How fuzzy matching works in Power Query
Power Query features such as fuzzy merge, cluster values, and fuzzy grouping use the same mechanisms to work as fuzzy matching.
This article goes over many scenarios that demonstrate how to take advantage of the options that fuzzy matching has, with the goal of making 'fuzzy' clear.
Adjust the similarity threshold
The best scenario for applying the fuzzy match algorithm is when all text strings in a column contain only the strings that need to be compared and no extra components. For example, comparing Apples
against 4ppl3s
yields higher similarity scores than comparing Apples
to My favorite fruit, by far, is Apples. I simply love them!
.
Because the word Apples
in the second string is only a small part of the whole text string, that comparison yields a lower similarity score.
For example, the following data set consists of responses from a survey that had only one question—"What is your favorite fruit?"
Fruit |
---|
Blueberries |
Blue berries are simply the best |
Strawberries |
Strawberries = <3 |
Apples |
'sples |
4ppl3s |
Bananas |
fav fruit is bananas |
Banas |
My favorite fruit, by far, is Apples. I simply love them! |
The survey provided one single textbox to input the value and had no validation.
Now you're tasked with clustering the values. To do that task, load the previous table of fruits into Power Query, select the column, and then select the Cluster values option in the Add column tab in the ribbon.
The Cluster values dialog box appears, where you can specify the name of the new column. Name this new column Cluster and select OK.
By default, Power Query uses a similarity threshold of 0.8 (or 80%). The minimum value of 0.00 causes all values with any level of similarity to match each other, and the maximum value of 1.00 only allows exact matches. A fuzzy "exact match" might ignore differences like casing, word order, and punctuation. The result of the previous operation yields the following table with a new Cluster column.

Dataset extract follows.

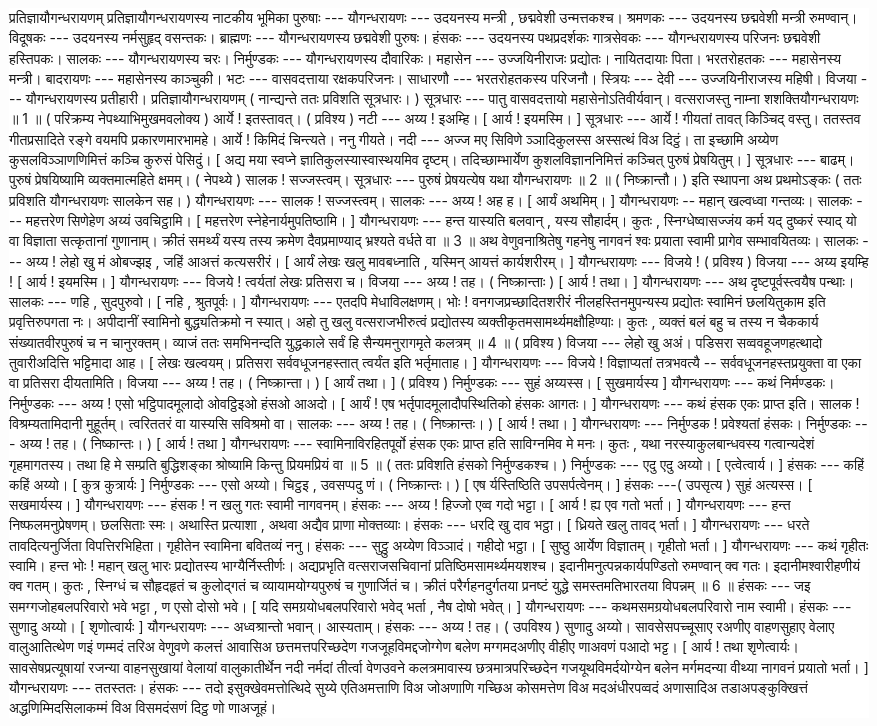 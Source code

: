  प्रतिज्ञायौगन्धरायणम्   प्रतिज्ञायौगन्धरायणस्य नाटकीय भूमिका पुरुषाः --- यौगन्धरायणः --- उदयनस्य मन्त्री , छद्मवेशी उन्मत्तकश्च। श्रमणकः --- उदयनस्य छद्मवेशी मन्त्री रुमण्वान्। विदूषकः --- उदयनस्य नर्मसुहृद् वसन्तकः। ब्राह्मणः --- यौगन्धरायणस्य छद्मवेशी पुरुषः। हंसकः --- उदयनस्य पथप्रदर्शकः गात्रसेवकः --- यौगन्धरायणस्य परिजनः छद्मवेशी हस्तिपकः। सालकः --- यौगन्धरायणस्य चरः। निर्मुण्डकः --- यौगन्धरायणस्य दौवारिकः। महासेन --- उज्जयिनीराजः प्रद्योतः। नायितदायाः पिता। भरतरोहतकः --- महासेनस्य मन्त्री। बादरायणः --- महासेनस्य काञ्चुकी। भटः --- वासवदत्ताया रक्षकपरिजनः। साधारणौ --- भरतरोहतकस्य परिजनौ।  स्त्रियः --- देवी --- उज्जयिनीराजस्य महिषी। विजया --- यौगन्धरायणस्य प्रतीहारी।   प्रतिज्ञायौगन्धरायणम् ( नान्द्यन्ते ततः प्रविशति सूत्रधारः। ) सूत्रधारः --- पातु वासवदत्तायो महासेनोऽतिवीर्यवान्। वत्सराजस्तु नाम्ना शशक्तियौगन्धरायणः ॥ 1 ॥ ( परिक्रम्य नेपथ्याभिमुखमवलोक्य ) आर्ये ! इतस्तावत्। ( प्रविश्य ) नटी --- अय्य ! इअम्हि। \[ आर्य ! इयमस्मि। \] सूत्रधारः --- आर्ये ! गीयतां तावत् किञ्चिद् वस्तु। ततस्तव गीतप्रसादिते रङ्गे वयमपि प्रकारणमारभामहे। आर्ये ! किमिदं चिन्त्यते। ननु गीयते। नदी --- अज्ज मए सिविणे ञ्ञादिकुलस्स अस्सत्थं विअ दिट्ठं। ता इच्छामि अय्येण कुसलविञ्ञाणणिमित्तं कञ्चि कुरुसं पेसिदुं। \[ अद्य मया स्वप्ने ज्ञातिकुलस्यास्वास्थयमिव दृष्टम्। तदिच्छाम्भार्येण कुशलविज्ञाननिमित्तं कञ्चित् पुरुषं प्रेषयितुम्। \] सूत्रधारः --- बाढम्। पुरुषं प्रेषयिष्यामि व्यक्तमात्महिते क्षमम्। ( नेपथ्ये ) सालक ! सज्जस्त्वम्। सूत्रधारः --- पुरुषं प्रेषयत्येष यथा यौगन्धरायणः ॥ 2 ॥ ( निष्क्रान्तौ। ) इति स्थापना  अथ प्रथमोऽङ्कः ( ततः प्रविशति यौगन्धरायणः सालकेन सह। ) यौगन्धरायणः --- सालक ! सज्जस्त्वम्। सालकः --- अय्य ! अह ह। \[ आर्यं अथमिम्। \] यौगन्धरायणः -- महान् खल्वध्वा गन्तव्यः। सालकः --- महत्तरेण सिणेहेण अय्यं उवचिट्ठामि। \[ महत्तरेण स्नेहेनार्यमुपतिष्ठामि। \] यौगन्धरायणः --- हन्त यास्यति बलवान् , यस्य सौहार्दम्। कुतः , स्निग्धेष्वासज्जंय कर्म यद् दुष्करं स्याद् यो वा विज्ञाता सत्कृतानां गुणानाम्। क्रीतं समर्थ्यं यस्य तस्य क्रमेण दैवप्रमाण्याद् भ्रश्यते वर्धते वा ॥ 3 ॥ अथ वेणुवनाश्रितेषु गहनेषु नागवनं श्वः प्रयाता स्वामी प्रागेव सम्भावयितव्यः। सालकः --- अय्य ! लेहो खु मं ओबज्झइ , जहिं आअत्तं कत्यसरीरं। \[ आर्यं लेखः खलु मावबध्नाति , यस्मिन् आयत्तं कार्यशरीरम्। \] यौगन्धरायणः --- विजये ! ( प्रविश्य ) विजया --- अय्य इयम्हि ! \[ आर्य ! इयमस्मि। \] यौगन्धरायणः --- विजये ! त्वर्यतां लेखः प्रतिसरा च। विजया --- अय्य ! तह। ( निष्क्रान्ताः ) \[ आर्य ! तथा। \] यौगन्धरायणः --- अथ दृष्टपूर्वस्त्वयैष पन्थाः। सालकः --- णहि , सुदपुरुवो। \[ नहि , श्रुतपूर्वः। \] यौगन्धरायणः --- एतदपि मेधाविलक्षणम्। भोः ! वनगजप्रच्छादितशरीरं नीलहस्तिनमुपन्यस्य प्रद्योतः स्वामिनं छलयितुकाम इति प्रवृत्तिरुपगता नः। अपीदानीं स्वामिनो बुद्ध्यतिक्रमो न स्यात्। अहो तु खलु वत्सराजभीरुत्वं प्रद्योतस्य व्यक्तीकृतमसामर्थ्यमक्षौहिण्याः। कुतः , व्यक्तं बलं बहु च तस्य न चैककार्य संख्यातवीरपुरुषं च न चानुरक्तम्। व्याजं ततः समभिनन्दति युद्धकाले सर्वं हि सैन्यमनुरागमृते कलत्रम् ॥ 4 ॥ ( प्रविश्य ) विजया --- लेहो खु अअं। पडिसरा सव्ववहूजणहत्थादो तुवारीअदित्ति भट्टिमादा आह। \[ लेखः खल्वयम्। प्रतिसरा सर्ववधूजनहस्तात् त्वर्यंत इति भर्तृमाताह। \] यौगन्धरायणः --- विजये ! विज्ञाप्यतां तत्रभवत्यै -- सर्ववधूजनहस्तप्रयुक्ता वा एका वा प्रतिसरा दीयतामिति। विजया --- अय्य ! तह। ( निष्क्रान्ता। ) \[ आर्यं तथा। \] ( प्रविश्य ) निर्मुण्डकः --- सुहं अय्यस्स। \[ सुखमार्यस्य \] यौगन्धरायणः --- कथं निर्मण्डकः। निर्मुण्डकः --- अय्य ! एसो भट्ठिपादमूलादो ओवट्ठिइओ हंसओ आअदो। \[ आर्यं ! एष भर्तृपादमूलादौपस्थितिको हंसकः आगतः। \] यौगन्धरायणः --- कथं हंसक एकः प्राप्त इति। सालक ! विश्रम्यतामिदानी मुहूर्तम्। त्वरिततरं वा यास्यसि सविश्रमो वा। सालकः --- अय्य ! तह। ( निष्क्रान्तः। ) \[ आर्य ! तथा। \] यौगन्धरायणः --- निर्मुण्डक ! प्रवेश्यतां हंसकः। निर्मुण्डकः --- अय्य ! तह। ( निष्कान्तः। ) \[ आर्य ! तथा \] यौगन्धरायणः --- स्वामिनाविरहितपूर्वो हंसक एकः प्राप्त हति साविग्नमिव मे मनः। कुतः , यथा नरस्याकुलबान्धवस्य गत्वान्यदेशं गृहमागतस्य। तथा हि मे सम्प्रति बुद्धिशङ्का श्रोष्यामि किन्तु प्रियमप्रियं वा ॥ 5 ॥ ( ततः प्रविशति हंसको निर्मुण्डकश्च। ) निर्मुण्डकः --- एदु एदु अय्यो। \[ एत्वेत्वार्य। \] हंसकः --- कहिं कहिं अय्यो। \[ कुत्र कुत्रार्यः \] निर्मुण्डकः --- एसो अय्यो। चिट्ठइ , उवसप्पदु णं। ( निष्क्रान्तः। ) \[ एष र्यस्तिष्ठिति उपसर्पत्वेनम्। \] हंसकः ---( उपसृत्य ) सुहं अत्यस्स। \[ सखमार्यस्य। \] यौगन्धरायणः --- हंसक ! न खलु गतः स्वामी नागवनम्। हंसकः --- अय्य ! हिज्जो एव्व गदो भट्टा। \[ आर्य ! ह्य एव गतो भर्ता। \] यौगन्धरायणः --- हन्त निष्फलमनुप्रेषणम्। छलसिताः स्मः। अथास्ति प्रत्याशा , अथवा अद्यैव प्राणा मोक्तव्याः। हंसकः --- धरदि खु दाव भट्ठा। \[ ध्रियते खलु तावद् भर्ता। \] यौगन्धरायणः --- धरते तावदित्यनुर्जिता विपत्तिरभिहिता। गृहीतेन स्वामिना बवितव्यं ननु। हंसकः --- सुट्ठु अय्येण विञ्ञादं। गहीदो भट्ठा। \[ सुष्ठु आर्येण विज्ञातम्। गृहीतो भर्ता। \] यौगन्धरायणः --- कथं गृहीतः स्वामि। हन्त भोः ! महान् खलु भारः प्रद्योतस्य भाग्यैर्निस्तीर्णः। अद्यप्रभृति वत्सराजसचिवानां प्रतिष्ठिमसामर्थ्यमयशश्च। इदानीमनुत्पन्नकार्यपण्डितो रुमण्वान् क्व गतः। इदानीमश्वारीहणीयं क्व गतम्। कुतः , स्निग्धं च सौहृदहृतं च कुलोद्गतं च व्यायामयोग्यपुरुषं च गुणार्जितं च। क्रीतं परैर्गहनदुर्गतया प्रनष्टं युद्धे समस्तमतिभारतया विपन्नम् ॥ 6 ॥ हंसकः --- जइ समग्गजोहबलपरिवारो भवे भट्टा , ण एसो दोसो भवे। \[ यदि समग्रयोधबलपरिवारो भवेद् भर्ता , नैष दोषो भवेत्। \] यौगन्धरायणः --- कथमसमग्रयोधबलपरिवारो नाम स्वामी। हंसकः --- सुणादु अय्यो। \[ शृणोत्वार्यः \] यौगन्धरायणः --- अध्वश्रान्तो भवान्। आस्यताम्। हंसकः --- अय्य ! तह। ( उपविश्य ) सुणादु अय्यो। सावसेसपच्चूसाए रअणीए वाहणसुहाए वेलाए वालुआतित्थेण णइं णम्मदं तरिअ वेणुवणे कलत्तं आवासिअ छत्तमत्तपरिच्छदेण गजजूहविमद्दजोग्गेण बलेण मग्गमदअणीए वीहीए णाअवणं पआदो भट्ट। \[ आर्य ! तथा शृणेत्वार्यः। सावसेषप्रत्यूषायां रजन्या वाहनसुखायां वेलायां वालुकातीर्थेन नदी नर्मदां तीर्त्वा वेणउवने कलत्रमावास्य छत्रमात्रपरिच्छदेन गजयूथविमर्दयोग्येन बलेन मर्गमदन्या वीथ्या नागवनं प्रयातो भर्ता। \] यौगन्धरायणः --- ततस्ततः। हंसकः --- तदो इसुक्खेवमत्तोत्थिदे सुय्ये एतिअमत्ताणि विअ जोअणाणि गच्छिअ कोसमत्तेण विअ मदअंधीरपव्वदं अणासादिअ तडाअपङ्कुक्खित्तं अद्धणिम्मिदसिलाकम्मं विअ विसमदंसणं दिट्ठ णो णाअजूहं।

While the clustering is done, it's not giving you the expected results for all the rows. Row number two (2) still has the value Blue berries are simply the best
, but it should be clustered to Blueberries
, and something similar happens to the text strings Strawberries = <3
, fav fruit is bananas
, and My favorite fruit, by far, is Apples. I simply love them!
.
To determine what's causing this clustering, double-click Clustered values in the Applied steps panel to bring back the Cluster values dialog box. Inside this dialog box, expand Fuzzy cluster options. Enable the Show similarity scores option, and then select OK.
Enabling the Show similarity scores option creates a new column in your table. This column shows you the exact similarity score between the defined cluster and the original value.
Upon closer inspection, Power Query couldn't find any other values in the similarity threshold for the text strings Blue berries are simply the best
,Strawberries = <3
, fav fruit is bananas
, and My favorite fruit, by far, is Apples. I simply love them!
.
Go back to the Cluster values dialog box one more time by double-clicking Clustered values in the Applied steps panel. Change the Similarity threshold from 0.8 to 0.6, and then select OK.
This change gets you closer to the result that you're looking for, except for the text string My favorite fruit, by far, is Apples. I simply love them!
. When you changed the Similarity threshold value from 0.8 to 0.6, Power Query was now able to use the values with a similarity score that starts from 0.6 all the way up to 1.
Note
Power Query always uses the value closest to the threshold to define the clusters. The threshold defines the lower limit of the similarity score that's acceptable to assign the value to a cluster.
You can try again by changing the Similarity score from 0.6 to a lower number until you get the results that you're looking for. In this case, change the Similarity score to 0.5. This change yields the exact result that you're expecting with the text string My favorite fruit, by far, is Apples. I simply love them!
now assigned to the cluster Apples
.
Note
Currently, only the Cluster values feature in Power Query Online provides a new column with the similarity score.
Special considerations for transformation table
The transformation table helps you map values from your column to new values before performing the fuzzy matching algorithm.
Some examples of how the transformation table can be used:
- Transformation table in cluster values
- Transformation table in fuzzy merge queries
- Transformation table in group by
Important
When the transformation table is used, the maximum similarity score for the values from the transformation table is 0.95. This deliberate penalty of 0.05 is in place to distinguish that the original value from such column isn't equal to the values that it was compared to since a transformation occurred.
For scenarios where you first want to map your values and then perform the fuzzy matching without the 0.05 penalty, we recommend that you replace the values from your column and then perform the fuzzy matching.